南極料理人のお店 — 序章「南極まめ知識」

2022.12.5

新宿御苑にある「八十八(やそはち)」の店長は第21次南極観測隊・越冬隊の調理担当をしていた中村嘉明さん。南極での経験などをお話しいただきました。今回はその序章として「南極」について見直します。

南極の氷の厚さは富士山級

南極と北極、両者の違いを知っていても「あれ?どちらの話?」と混同している方もいるのでは?

まず、南極には大陸があるが北極にはない。南極は約1400万km2の大陸で、約98%が氷に覆われている。この氷は「氷床(ひょうしょう)」と呼ばれ、平均2.4kmで最も厚いところでは4kmにも及ぶ。大陸の大きさは日本の約36倍、最も厚い氷床は富士山(3.776km)より高い(環境省のサイトより)。

北極には大陸がなく、北極点周辺が厚さ最大10mの氷で覆われているだけだ。この氷は夏になると溶けてしまうこともあり、北極には海しか無い、ということも。

気温は南極のほうが低い。北極点の年間平均気温は”-6.2℃”で南極点の平均気温は-49.5℃だ。南極は標高が高いことから気温が低く、大陸があることで海だけの北極より気温が低くなる。

南極はどこの国でもない

南極大陸は、世界のどの国の領土にも属さない大陸だとご存知だろうか。1959 年 に締結された「南極条約」に基づいている。この条約は南極の平和利用を目的としており、2019年までに54カ国が締結している。定住する人もおらず、観測を行う隊員たちが滞在しているだけだ。

北極には土地がないが、北極圏には8カ国の領土が含まれている。
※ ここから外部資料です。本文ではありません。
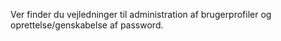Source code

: Ver finder du vejledninger til administration af brugerprofiler og oprettelse/genskabelse af password.
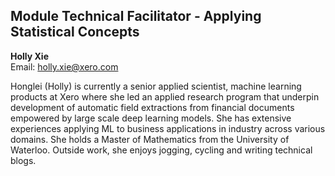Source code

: ## Module Technical Facilitator - Applying Statistical Concepts

**Holly Xie**  
Email: holly.xie@xero.com


Honglei (Holly) is currently a senior applied scientist, machine learning products at Xero where she led an applied research program that underpin development of automatic field extractions from financial documents empowered by large scale deep learning models. She has extensive experiences applying ML to business applications in industry across various domains. She holds a Master of Mathematics from the University of Waterloo. Outside work, she enjoys jogging, cycling and writing technical blogs.
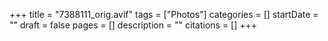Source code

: +++
title = "7388111_orig.avif"
tags = ["Photos"]
categories = []
startDate = ""
draft = false
pages = []
description = ""
citations = []
+++
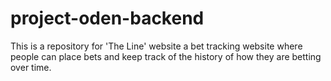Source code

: # project-oden-backend
This is a repository for 'The Line' website a bet tracking website where people can place bets and keep track of the history of how they are betting over time.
アメリカ、カナダ、ロシア、デンマーク (グリーンランド )、アイスランド、ノルウェー、スウェーデン、フィンランドの領土だ。

ペンギンは南極だけにいる

北極や南極の「生き物」と聞くと、ペンギンやシロクマを思い起こすのでは。ペンギンは南極にしかおらず、シロクマ(ホッキョクグマ)は北極圏にしかいない。

ペンギンが南極にしかいない理由は「人間の乱獲」だと言われている。もともとペンギンの一種とも言われる「オオウミガラス」が生息していたが、羽毛の利用と卵を食するために捕獲され1840年代に絶滅した。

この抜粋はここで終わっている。